WHAT IS NEEDED: In the entries below, how many lines hold the string "contains"? Give only the number.

(Plain-text document sources)
——
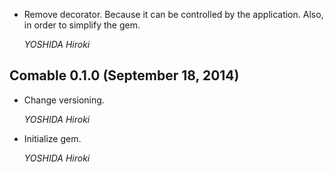 *   Remove decorator. Because it can be controlled by the application.
    Also, in order to simplify the gem.

    *YOSHIDA Hiroki*


## Comable 0.1.0 (September 18, 2014) ##

*   Change versioning.

    *YOSHIDA Hiroki*

*   Initialize gem.

    *YOSHIDA Hiroki*
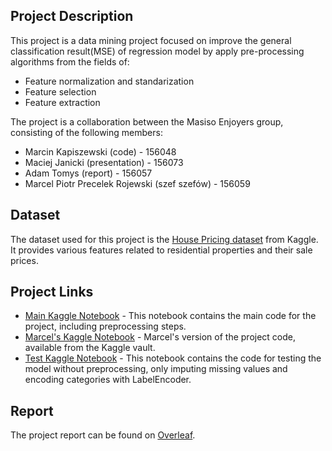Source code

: ## Project Description

This project is a data mining project focused on improve the general classification result(MSE) of regression model by apply pre-processing algorithms from the fields of:
- Feature normalization and standarization
- Feature selection
- Feature extraction

The project is a collaboration between the Masiso Enjoyers group, consisting of the following members:

- Marcin Kapiszewski (code) - 156048
- Maciej Janicki (presentation) - 156073
- Adam Tomys (report) - 156057
- Marcel Piotr Precelek Rojewski (szef szefów) - 156059

## Dataset

The dataset used for this project is the [House Pricing dataset](https://www.kaggle.com/competitions/house-prices-advanced-regression-techniques) from Kaggle. It provides various features related to residential properties and their sale prices.

## Project Links

- [Main Kaggle Notebook](https://www.kaggle.com/code/marcinkapiszewski/house-prices-data-mining) - This notebook contains the main code for the project, including preprocessing steps.
- [Marcel's Kaggle Notebook](https://www.kaggle.com/code/marcelrojewski/house-prices-marcel-s-version-from-the-vault) - Marcel's version of the project code, available from the Kaggle vault.
- [Test Kaggle Notebook](https://www.kaggle.com/code/marcinkapiszewski/house-prices-data-mining-without-preprocessing) - This notebook contains the code for testing the model without preprocessing, only imputing missing values and encoding categories with LabelEncoder.

## Report

The project report can be found on [Overleaf](https://www.overleaf.com/project/6615b477d5751fec42fe6002).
——
RESULT OF THIS EXERCISE: 2